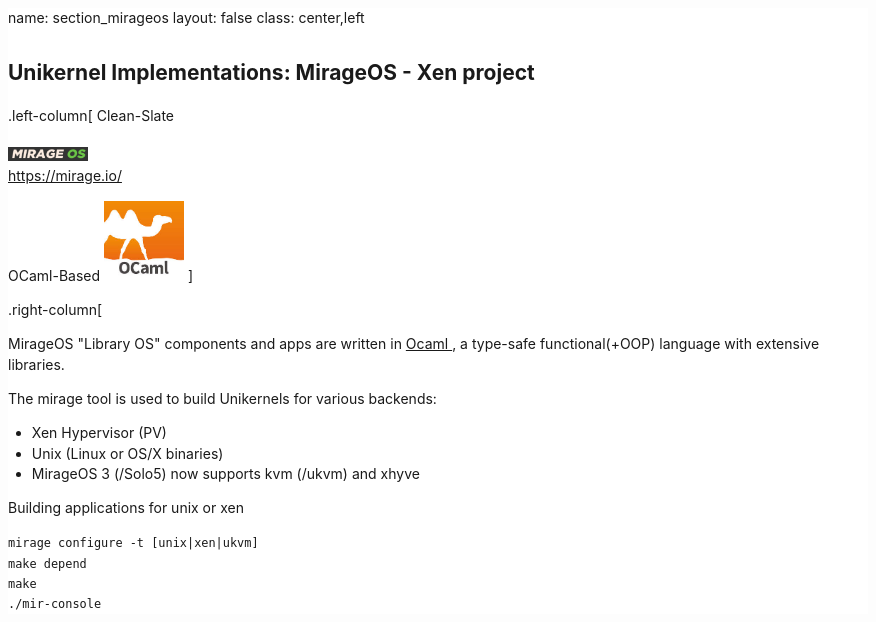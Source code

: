 name: section_mirageos
layout: false
class: center,left
## Unikernel Implementations: MirageOS - Xen project

.left-column[
Clean-Slate
<br/>
<br/>
<img src="images/mirageos.png" width=80 />
<br/>
<a href="https://mirage.io/" >  https://mirage.io/ </a>

OCaml-Based
<img src="images/ocaml.jpg" width=80 />
]

.right-column[

MirageOS "Library OS" components and apps are written in <a href="https://en.wikipedia.org/wiki/OCaml"> Ocaml </a>,
a type-safe functional(+OOP) language with extensive libraries.

The mirage tool is used to build Unikernels for various backends:
- Xen Hypervisor (PV)
- Unix (Linux or OS/X binaries)
- MirageOS 3 (/Solo5) now supports kvm (/ukvm) and xhyve

Building applications for unix or xen
```
mirage configure -t [unix|xen|ukvm]
make depend
make
./mir-console
```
- - - - - - -
• Problem requirements:
Pull out every line in the data above that has the word "ukvm".

• Output below:
- MirageOS 3 (/Solo5) now supports kvm (/ukvm) and xhyve
mirage configure -t [unix|xen|ukvm]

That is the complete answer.